Warning: All drivers on the system must be compatible with this feature or the system may crash. Ensure that this policy setting is only deployed to computers which are known to be compatible.
Credential Guard
This setting lets users turn on Credential Guard with virtualization-based security to help protect credentials.
The “Disabled” option turns off Credential Guard remotely if it was previously turned on with the “Enabled without lock” option.
The “Enabled with UEFI lock” option ensures that Credential Guard cannot be disabled remotely. In order to disable the feature, you must set the Group Policy to “Disabled” as well as remove the security functionality from each computer, with a physically present user, in order to clear configuration persisted in UEFI.
The “Enabled without lock” option allows Credential Guard to be disabled remotely by using Group Policy. The devices that use this setting must be running at least Windows 10 (Version 1511).
The “Not Configured” option leaves the policy setting undefined. Group Policy does not write the policy setting to the registry, and so it has no impact on computers or users. If there is a current setting in the registry it will not be modified.
Secure Launch
This setting sets the configuration of Secure Launch to secure the boot chain.
The “Not Configured” setting is the default, and allows configuration of the feature by Administrative users.
The “Enabled” option turns on Secure Launch on supported hardware.

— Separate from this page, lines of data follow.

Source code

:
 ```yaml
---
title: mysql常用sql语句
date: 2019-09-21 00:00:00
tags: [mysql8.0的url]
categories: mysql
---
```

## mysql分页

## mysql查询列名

The “Disabled” option turns off Secure Launch, regardless of hardware support.
Click Apply/OK and exit.
Restart your system.
Disable or Enable Credential Guard using Registry
You need to enable virtualization-based security first as follows:
Open Registry Editor and go to the following key:
HKEY_LOCAL_MACHINE\SYSTEM\CurrentControlSet\Control\DeviceGuard.
Add a new DWORD value. name it EnableVirtualizationBasedSecurity and set its value as follows:
- To enable virtualization-based security, set it to 1
- To disable virtualization-based security set it to 0
Next, add a new DWORD value named RequirePlatformSecurityFeatures.
Set the value of this registry setting to 1
- To use Secure Boot only set its value to 1
- To use Secure Boot and DMA protection, set its value to 3
Now, to enable Windows Defender Credential Guard, go to the following key:
HKEY_LOCAL_MACHINE\SYSTEM\CurrentControlSet\Control\Lsa
Add a new DWORD value and name it LsaCfgFlags.
- To disable Windows Defender Credential Guard, set its value to 0
- To enable Windows Defender Credential Guard with UEFI lock, set it to 1
- To enable Windows Defender Credential Guard without UEFI lock, set it to 2
Close Registry Editor and restart your computer.
You have to remember that Credential Guard will offer protection against direct hacking attempts and malware-seeking credential information. If the credential information is already stolen before you could implement Credential Guard, it won’t prevent the hackers from using the hash key on other computers in the same domain.
How do I know if Credential Guard running?
You can view System Information to check that Windows Defender Credential Guard is running on your computer. To do so, Run msinfo32.exe, and select System Information. Next, select System Summary. If you see Credential Guard mentioned next to Virtualization-based Security Services, it means it is running.
TIP: The Remote Credential Guard in Windows 11/10 protects Remote Desktop credentials.